Each line of the data below that holds the word "initial" is to be reported in full.

+ + + + + + +

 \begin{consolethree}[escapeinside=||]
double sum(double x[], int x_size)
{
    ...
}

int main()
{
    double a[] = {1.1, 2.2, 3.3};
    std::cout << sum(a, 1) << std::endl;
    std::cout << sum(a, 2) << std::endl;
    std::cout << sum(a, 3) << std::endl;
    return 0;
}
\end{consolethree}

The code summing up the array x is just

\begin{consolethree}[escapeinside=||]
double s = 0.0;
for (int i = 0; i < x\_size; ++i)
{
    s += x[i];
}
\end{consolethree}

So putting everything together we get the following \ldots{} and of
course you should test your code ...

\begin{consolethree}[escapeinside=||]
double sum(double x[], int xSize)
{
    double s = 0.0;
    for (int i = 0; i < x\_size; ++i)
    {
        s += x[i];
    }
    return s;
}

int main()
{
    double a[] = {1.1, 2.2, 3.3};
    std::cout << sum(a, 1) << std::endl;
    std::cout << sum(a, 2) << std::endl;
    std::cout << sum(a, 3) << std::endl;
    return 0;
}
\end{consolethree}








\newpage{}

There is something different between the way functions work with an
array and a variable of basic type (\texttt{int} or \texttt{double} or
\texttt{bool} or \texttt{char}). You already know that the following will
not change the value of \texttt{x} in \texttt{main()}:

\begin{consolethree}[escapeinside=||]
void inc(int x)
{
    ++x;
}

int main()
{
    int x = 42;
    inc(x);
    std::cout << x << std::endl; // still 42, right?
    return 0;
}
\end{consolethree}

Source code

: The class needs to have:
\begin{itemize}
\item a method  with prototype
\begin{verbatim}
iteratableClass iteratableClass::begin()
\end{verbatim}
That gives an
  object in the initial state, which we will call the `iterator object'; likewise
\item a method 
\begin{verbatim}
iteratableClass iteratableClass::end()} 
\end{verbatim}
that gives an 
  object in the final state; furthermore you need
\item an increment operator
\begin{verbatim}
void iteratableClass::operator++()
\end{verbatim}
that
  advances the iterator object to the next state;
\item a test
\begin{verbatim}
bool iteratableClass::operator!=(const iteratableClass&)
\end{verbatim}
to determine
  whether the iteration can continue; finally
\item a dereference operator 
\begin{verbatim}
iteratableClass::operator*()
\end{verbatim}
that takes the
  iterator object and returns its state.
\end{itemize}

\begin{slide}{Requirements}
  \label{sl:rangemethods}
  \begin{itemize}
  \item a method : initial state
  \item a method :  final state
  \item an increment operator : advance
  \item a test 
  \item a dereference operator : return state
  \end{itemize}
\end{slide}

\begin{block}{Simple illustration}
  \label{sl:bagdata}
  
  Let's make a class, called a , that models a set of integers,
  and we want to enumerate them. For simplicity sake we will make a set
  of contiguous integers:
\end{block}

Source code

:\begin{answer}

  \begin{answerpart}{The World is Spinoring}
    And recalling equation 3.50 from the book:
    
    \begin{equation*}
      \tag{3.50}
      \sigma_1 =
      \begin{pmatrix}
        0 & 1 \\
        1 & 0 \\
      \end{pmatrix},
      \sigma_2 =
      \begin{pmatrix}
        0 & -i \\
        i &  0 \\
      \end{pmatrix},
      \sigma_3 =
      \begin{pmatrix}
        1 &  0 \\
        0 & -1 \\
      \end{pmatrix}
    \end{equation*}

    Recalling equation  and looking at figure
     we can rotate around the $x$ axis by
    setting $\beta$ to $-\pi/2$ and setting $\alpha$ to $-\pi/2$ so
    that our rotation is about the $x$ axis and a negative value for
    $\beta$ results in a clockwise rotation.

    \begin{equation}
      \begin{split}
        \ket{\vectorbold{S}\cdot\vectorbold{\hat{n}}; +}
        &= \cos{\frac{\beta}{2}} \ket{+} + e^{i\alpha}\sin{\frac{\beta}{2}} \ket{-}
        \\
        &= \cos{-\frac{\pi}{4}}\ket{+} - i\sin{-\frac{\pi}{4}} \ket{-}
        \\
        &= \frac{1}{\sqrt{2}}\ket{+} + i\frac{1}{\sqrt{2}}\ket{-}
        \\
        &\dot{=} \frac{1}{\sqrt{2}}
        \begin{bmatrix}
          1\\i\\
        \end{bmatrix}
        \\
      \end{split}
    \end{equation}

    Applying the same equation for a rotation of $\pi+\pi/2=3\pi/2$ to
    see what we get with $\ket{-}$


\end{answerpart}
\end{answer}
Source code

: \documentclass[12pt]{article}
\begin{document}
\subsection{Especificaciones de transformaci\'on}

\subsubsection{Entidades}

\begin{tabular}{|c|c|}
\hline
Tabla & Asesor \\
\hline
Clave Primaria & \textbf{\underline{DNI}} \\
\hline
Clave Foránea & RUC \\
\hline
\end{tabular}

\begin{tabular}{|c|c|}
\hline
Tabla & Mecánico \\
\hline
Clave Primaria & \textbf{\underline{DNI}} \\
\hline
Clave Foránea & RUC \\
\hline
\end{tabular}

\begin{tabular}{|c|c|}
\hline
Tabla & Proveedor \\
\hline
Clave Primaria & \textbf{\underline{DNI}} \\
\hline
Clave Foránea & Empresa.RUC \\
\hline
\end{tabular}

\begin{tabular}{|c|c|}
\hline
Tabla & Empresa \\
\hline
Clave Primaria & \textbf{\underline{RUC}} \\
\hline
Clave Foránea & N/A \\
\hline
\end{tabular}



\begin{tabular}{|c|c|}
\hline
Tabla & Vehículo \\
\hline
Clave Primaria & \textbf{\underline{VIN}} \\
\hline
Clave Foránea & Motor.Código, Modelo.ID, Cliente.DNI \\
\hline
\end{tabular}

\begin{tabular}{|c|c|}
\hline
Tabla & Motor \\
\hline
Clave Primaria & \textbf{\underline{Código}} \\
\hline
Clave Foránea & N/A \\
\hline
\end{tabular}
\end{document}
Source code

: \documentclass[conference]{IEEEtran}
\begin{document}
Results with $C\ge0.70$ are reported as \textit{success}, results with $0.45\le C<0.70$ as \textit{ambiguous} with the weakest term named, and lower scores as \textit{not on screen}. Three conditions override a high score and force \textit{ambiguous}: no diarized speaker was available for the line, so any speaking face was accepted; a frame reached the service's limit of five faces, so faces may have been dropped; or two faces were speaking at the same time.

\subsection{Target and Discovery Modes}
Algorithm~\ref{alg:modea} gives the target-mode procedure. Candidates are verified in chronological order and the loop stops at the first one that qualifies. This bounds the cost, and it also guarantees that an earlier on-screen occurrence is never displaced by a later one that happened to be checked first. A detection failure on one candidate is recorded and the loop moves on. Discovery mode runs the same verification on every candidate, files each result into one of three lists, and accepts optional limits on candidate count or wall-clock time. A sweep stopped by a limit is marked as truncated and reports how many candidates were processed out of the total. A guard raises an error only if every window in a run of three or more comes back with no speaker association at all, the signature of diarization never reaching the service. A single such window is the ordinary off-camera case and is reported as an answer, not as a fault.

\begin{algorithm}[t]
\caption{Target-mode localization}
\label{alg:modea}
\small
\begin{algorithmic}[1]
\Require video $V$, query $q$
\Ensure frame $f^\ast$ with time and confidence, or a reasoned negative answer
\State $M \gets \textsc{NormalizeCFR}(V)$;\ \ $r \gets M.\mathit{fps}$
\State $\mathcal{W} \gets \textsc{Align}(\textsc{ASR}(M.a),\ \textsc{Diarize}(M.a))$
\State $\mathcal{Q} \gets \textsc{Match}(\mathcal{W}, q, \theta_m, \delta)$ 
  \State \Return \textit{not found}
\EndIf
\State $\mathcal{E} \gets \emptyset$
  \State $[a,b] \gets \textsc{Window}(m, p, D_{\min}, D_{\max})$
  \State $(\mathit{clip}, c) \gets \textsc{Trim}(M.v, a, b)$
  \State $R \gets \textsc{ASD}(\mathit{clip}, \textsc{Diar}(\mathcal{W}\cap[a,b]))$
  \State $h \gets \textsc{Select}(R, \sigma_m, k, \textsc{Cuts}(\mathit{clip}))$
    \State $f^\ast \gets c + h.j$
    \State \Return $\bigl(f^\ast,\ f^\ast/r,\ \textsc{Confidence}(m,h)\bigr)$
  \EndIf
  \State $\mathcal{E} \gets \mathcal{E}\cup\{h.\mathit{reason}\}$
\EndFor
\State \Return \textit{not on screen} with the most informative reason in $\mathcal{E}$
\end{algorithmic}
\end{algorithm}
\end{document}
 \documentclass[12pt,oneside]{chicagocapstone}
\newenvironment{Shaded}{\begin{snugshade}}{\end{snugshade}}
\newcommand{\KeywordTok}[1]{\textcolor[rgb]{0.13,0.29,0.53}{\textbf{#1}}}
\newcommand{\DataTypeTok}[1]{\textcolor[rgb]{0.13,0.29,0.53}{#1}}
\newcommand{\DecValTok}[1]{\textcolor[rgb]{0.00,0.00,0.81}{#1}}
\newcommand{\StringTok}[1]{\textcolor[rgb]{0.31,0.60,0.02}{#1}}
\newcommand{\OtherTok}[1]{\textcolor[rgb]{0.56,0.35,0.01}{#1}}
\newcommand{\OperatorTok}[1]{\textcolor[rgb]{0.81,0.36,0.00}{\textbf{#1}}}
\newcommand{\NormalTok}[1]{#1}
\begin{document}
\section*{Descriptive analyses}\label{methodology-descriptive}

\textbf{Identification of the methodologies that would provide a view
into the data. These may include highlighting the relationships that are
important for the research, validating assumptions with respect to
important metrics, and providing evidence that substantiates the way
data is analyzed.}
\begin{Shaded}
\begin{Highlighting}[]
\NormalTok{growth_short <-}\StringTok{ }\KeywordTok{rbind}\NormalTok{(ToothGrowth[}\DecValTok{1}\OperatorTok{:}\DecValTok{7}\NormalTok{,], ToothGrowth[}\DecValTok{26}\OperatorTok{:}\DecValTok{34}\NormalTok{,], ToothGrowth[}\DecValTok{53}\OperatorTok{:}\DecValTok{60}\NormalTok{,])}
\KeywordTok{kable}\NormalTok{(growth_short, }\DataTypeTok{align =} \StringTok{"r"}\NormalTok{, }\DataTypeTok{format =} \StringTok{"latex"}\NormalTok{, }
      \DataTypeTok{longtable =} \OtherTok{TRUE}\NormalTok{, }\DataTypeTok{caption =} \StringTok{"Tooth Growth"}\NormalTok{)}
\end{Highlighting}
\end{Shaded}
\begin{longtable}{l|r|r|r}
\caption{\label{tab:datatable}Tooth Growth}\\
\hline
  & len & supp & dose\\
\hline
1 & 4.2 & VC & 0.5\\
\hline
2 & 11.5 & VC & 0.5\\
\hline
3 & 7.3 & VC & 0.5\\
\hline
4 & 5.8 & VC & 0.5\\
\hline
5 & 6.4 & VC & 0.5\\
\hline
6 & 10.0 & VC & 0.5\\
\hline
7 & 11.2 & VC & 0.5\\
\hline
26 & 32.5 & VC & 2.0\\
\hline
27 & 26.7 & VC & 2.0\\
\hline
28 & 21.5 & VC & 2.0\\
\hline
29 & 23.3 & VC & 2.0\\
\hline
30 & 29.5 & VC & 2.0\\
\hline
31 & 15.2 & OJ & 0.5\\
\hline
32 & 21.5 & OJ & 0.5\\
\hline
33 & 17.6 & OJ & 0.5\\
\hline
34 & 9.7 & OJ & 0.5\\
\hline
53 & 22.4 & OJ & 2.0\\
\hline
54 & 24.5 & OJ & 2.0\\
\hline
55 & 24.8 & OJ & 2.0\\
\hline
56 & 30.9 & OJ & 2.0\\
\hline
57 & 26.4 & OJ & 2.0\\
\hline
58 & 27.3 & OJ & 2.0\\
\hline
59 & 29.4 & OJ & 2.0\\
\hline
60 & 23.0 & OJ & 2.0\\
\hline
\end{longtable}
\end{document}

+ + + + + + +

_Solution to this exercise_
  object in the initial state, which we will call the `iterator object'; likewise
  \item a method : initial state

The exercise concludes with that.